Champagne
Die Weinberge der Champagne sind in vier Zonen unterteilt: Montagne de Reims, Vallée de la Marne, Côte des Blancs und Aube.
Pinot noir und Chardonnay, die beiden wichtigsten Rebsorten der Champagne, aber auch der Meunier fühlen im rauhen Klima besonders wohl. Champagner wird nur selten reinsortig ausgebaut, ist also fast immer ein Verschnitt dieser drei Sorten. Die Champagne verfügt über eines der strengsten Weingesetzte der Welt. Vom Anbau über die Ernte bis hin zu Kelterung, Ausbau und "Champagnisierung" ist jede Etappe der Herstellung streng geregelt.
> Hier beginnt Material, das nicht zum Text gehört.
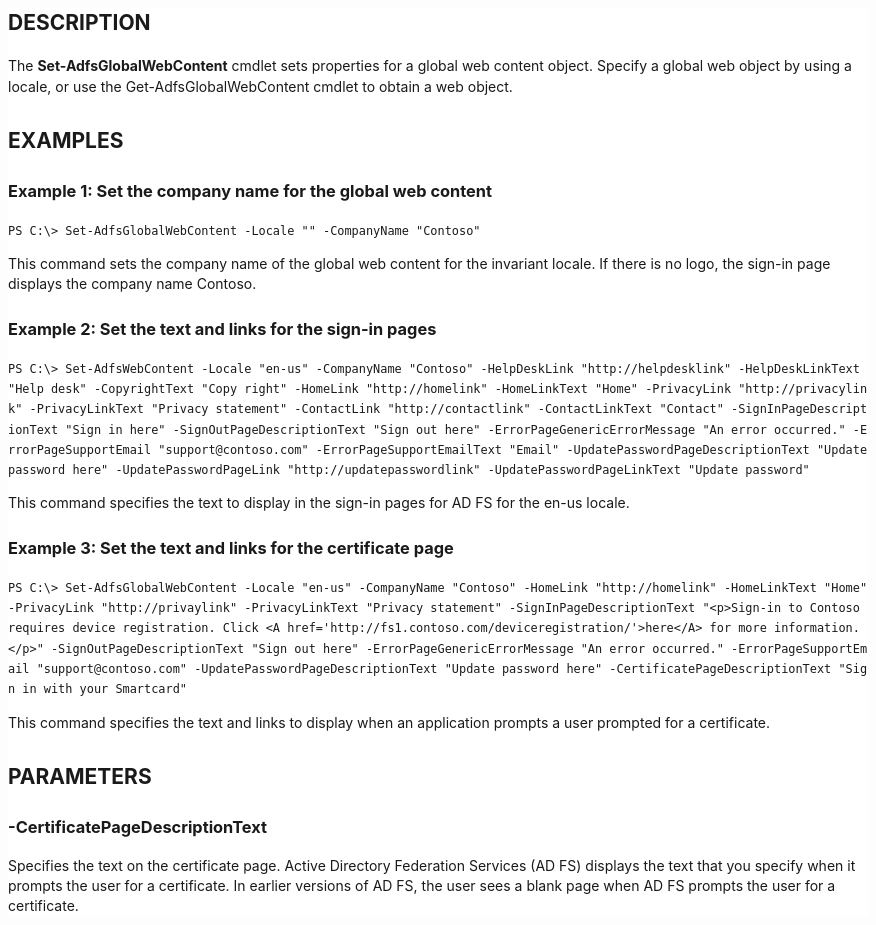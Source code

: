 ## DESCRIPTION
The **Set-AdfsGlobalWebContent** cmdlet sets properties for a global web content object.
Specify a global web object by using a locale, or use the Get-AdfsGlobalWebContent cmdlet to obtain a web object.

## EXAMPLES

### Example 1: Set the company name for the global web content
```
PS C:\> Set-AdfsGlobalWebContent -Locale "" -CompanyName "Contoso"
```

This command sets the company name of the global web content for the invariant locale.
If there is no logo, the sign-in page displays the company name Contoso.

### Example 2: Set the text and links for the sign-in pages
```
PS C:\> Set-AdfsWebContent -Locale "en-us" -CompanyName "Contoso" -HelpDeskLink "http://helpdesklink" -HelpDeskLinkText "Help desk" -CopyrightText "Copy right" -HomeLink "http://homelink" -HomeLinkText "Home" -PrivacyLink "http://privacylink" -PrivacyLinkText "Privacy statement" -ContactLink "http://contactlink" -ContactLinkText "Contact" -SignInPageDescriptionText "Sign in here" -SignOutPageDescriptionText "Sign out here" -ErrorPageGenericErrorMessage "An error occurred." -ErrorPageSupportEmail "support@contoso.com" -ErrorPageSupportEmailText "Email" -UpdatePasswordPageDescriptionText "Update password here" -UpdatePasswordPageLink "http://updatepasswordlink" -UpdatePasswordPageLinkText "Update password"
```

This command specifies the text to display in the sign-in pages for AD FS for the en-us locale.

### Example 3: Set the text and links for the certificate page
```
PS C:\> Set-AdfsGlobalWebContent -Locale "en-us" -CompanyName "Contoso" -HomeLink "http://homelink" -HomeLinkText "Home" -PrivacyLink "http://privaylink" -PrivacyLinkText "Privacy statement" -SignInPageDescriptionText "<p>Sign-in to Contoso requires device registration. Click <A href='http://fs1.contoso.com/deviceregistration/'>here</A> for more information.</p>" -SignOutPageDescriptionText "Sign out here" -ErrorPageGenericErrorMessage "An error occurred." -ErrorPageSupportEmail "support@contoso.com" -UpdatePasswordPageDescriptionText "Update password here" -CertificatePageDescriptionText "Sign in with your Smartcard"
```

This command specifies the text and links to display when an application prompts a user prompted for a certificate.

## PARAMETERS

### -CertificatePageDescriptionText
Specifies the text on the certificate page.
Active Directory Federation Services (AD FS) displays the text that you specify when it prompts the user for a certificate.
In earlier versions of AD FS, the user sees a blank page when AD FS prompts the user for a certificate.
Warum Wein manchmal schäumt - das fragten sich schon die alten Römer. Die Antwort gab erst im Jahre 1811 ein deutscher Apotheker namens Funcke. Er zeigte auf, was passiert, wenn man fertigem Wein bei der Abfüllung etwas Zucker zufügt: Dieser wird von den im Wein vorhandenen Hefen in Alkohol umgewandelt. Dabei wird Kohlensäure frei, die nicht entweichen kann und den Wein beim Öffnen der Flasche schäumen lässt. Auf diesem Prinzip beruht auch die heutige Herstellung der Champagner.